Really the only thing that can be SIMDed with SSE/SSE2/SSE3 is matrix-matrix or matrix-vector multiplies, i.e. things that involve calls to the BLAS. NumPy will perform the summations you mention with efficient loops at the C level but not using SSE. I don't know how much of a speed boost this will provide over Java, as the JVM is pretty heavily optimized.

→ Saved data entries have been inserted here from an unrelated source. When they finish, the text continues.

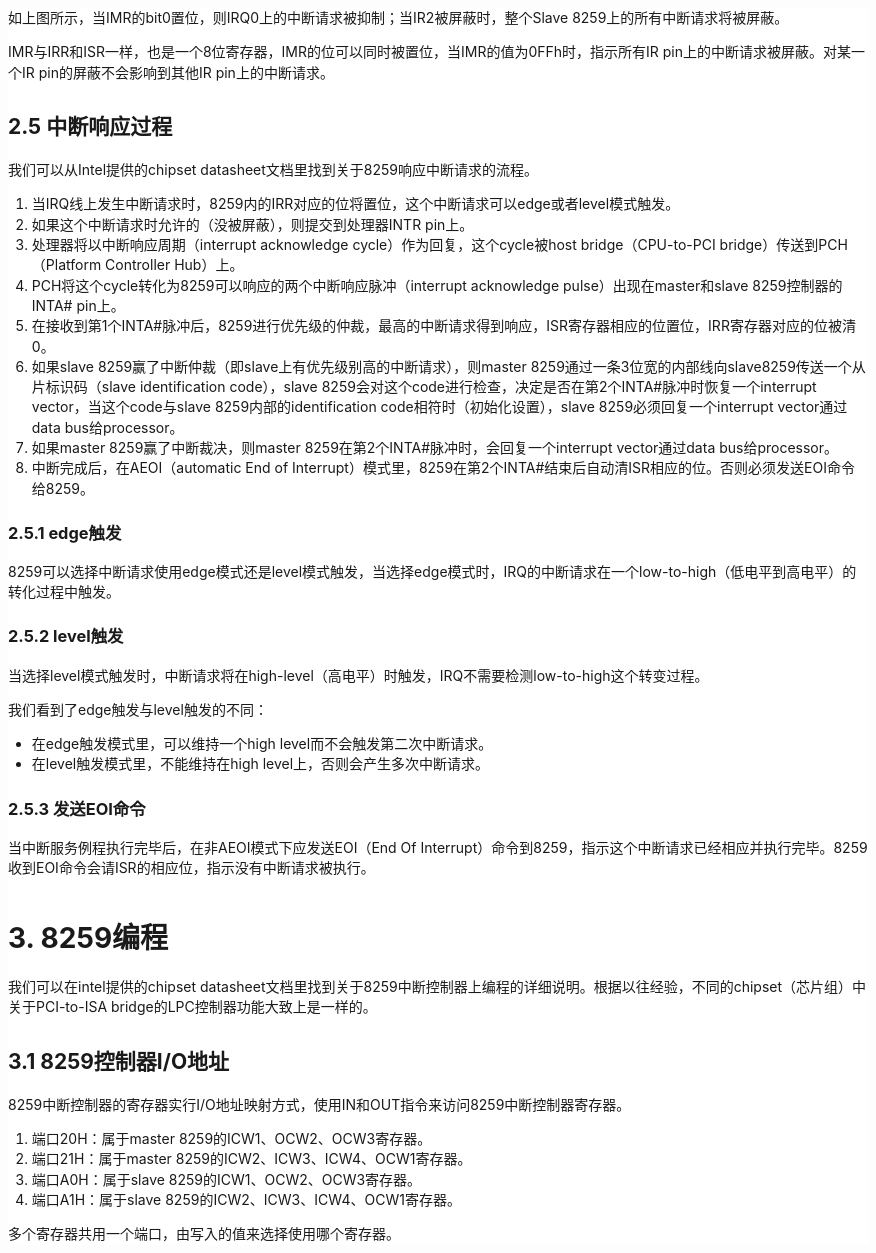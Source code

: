如上图所示，当IMR的bit0置位，则IRQ0上的中断请求被抑制；当IR2被屏蔽时，整个Slave 8259上的所有中断请求将被屏蔽。

IMR与IRR和ISR一样，也是一个8位寄存器，IMR的位可以同时被置位，当IMR的值为0FFh时，指示所有IR pin上的中断请求被屏蔽。对某一个IR pin的屏蔽不会影响到其他IR pin上的中断请求。

## 2.5 中断响应过程

我们可以从Intel提供的chipset datasheet文档里找到关于8259响应中断请求的流程。

1. 当IRQ线上发生中断请求时，8259内的IRR对应的位将置位，这个中断请求可以edge或者level模式触发。
2. 如果这个中断请求时允许的（没被屏蔽），则提交到处理器INTR pin上。
3. 处理器将以中断响应周期（interrupt acknowledge cycle）作为回复，这个cycle被host bridge（CPU-to-PCI bridge）传送到PCH（Platform Controller Hub）上。
4. PCH将这个cycle转化为8259可以响应的两个中断响应脉冲（interrupt acknowledge pulse）出现在master和slave 8259控制器的INTA# pin上。
5. 在接收到第1个INTA#脉冲后，8259进行优先级的仲裁，最高的中断请求得到响应，ISR寄存器相应的位置位，IRR寄存器对应的位被清0。
6. 如果slave 8259赢了中断仲裁（即slave上有优先级别高的中断请求），则master 8259通过一条3位宽的内部线向slave8259传送一个从片标识码（slave identification code），slave 8259会对这个code进行检查，决定是否在第2个INTA#脉冲时恢复一个interrupt vector，当这个code与slave 8259内部的identification code相符时（初始化设置），slave 8259必须回复一个interrupt vector通过data bus给processor。
7. 如果master 8259赢了中断裁决，则master 8259在第2个INTA#脉冲时，会回复一个interrupt vector通过data bus给processor。
8. 中断完成后，在AEOI（automatic End of Interrupt）模式里，8259在第2个INTA#结束后自动清ISR相应的位。否则必须发送EOI命令给8259。

### 2.5.1 edge触发

8259可以选择中断请求使用edge模式还是level模式触发，当选择edge模式时，IRQ的中断请求在一个low-to-high（低电平到高电平）的转化过程中触发。

### 2.5.2 level触发

当选择level模式触发时，中断请求将在high-level（高电平）时触发，IRQ不需要检测low-to-high这个转变过程。

我们看到了edge触发与level触发的不同：

- 在edge触发模式里，可以维持一个high level而不会触发第二次中断请求。
- 在level触发模式里，不能维持在high level上，否则会产生多次中断请求。

### 2.5.3 发送EOI命令

当中断服务例程执行完毕后，在非AEOI模式下应发送EOI（End Of Interrupt）命令到8259，指示这个中断请求已经相应并执行完毕。8259收到EOI命令会请ISR的相应位，指示没有中断请求被执行。

# 3. 8259编程

我们可以在intel提供的chipset datasheet文档里找到关于8259中断控制器上编程的详细说明。根据以往经验，不同的chipset（芯片组）中关于PCI-to-ISA bridge的LPC控制器功能大致上是一样的。

## 3.1 8259控制器I/O地址

8259中断控制器的寄存器实行I/O地址映射方式，使用IN和OUT指令来访问8259中断控制器寄存器。
1. 端口20H：属于master 8259的ICW1、OCW2、OCW3寄存器。
2. 端口21H：属于master 8259的ICW2、ICW3、ICW4、OCW1寄存器。
3. 端口A0H：属于slave  8259的ICW1、OCW2、OCW3寄存器。
4. 端口A1H：属于slave  8259的ICW2、ICW3、ICW4、OCW1寄存器。

多个寄存器共用一个端口，由写入的值来选择使用哪个寄存器。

The whole point of the super pack installer is to install the most
optimized one possible on your machine. So you should not use the arch
flag (it is meant for people who want to explicity install something
which is not the most optimal one).
As for your program, it depends too much on what you are doing. Keep
in mind that java with the appropriate JVM is pretty fast,
cheers,
Thank David,the java program takes 3 hours to read data, after read the data into memory, it takes 4 hours to process/calculate somthing on all these data.The data is the sale data which contains both promoted sale and non-promoted sale, the program needs to predict the non-promoted sale: so input data is a serial of promoted sale and non-promoted sale, the output is a serial of non-promoted sale. e.gday 1,2,3 have the non-promoted sales, day 4 have the promoted sales, day 5,6,7 have the non-promted sales, the output for day 1~7 are all non-promoted sales. During the process, we might need to sum all the data for day 1~7, is this what you called " elementwise addition, multiplication", which can't be SIMDed in numpy?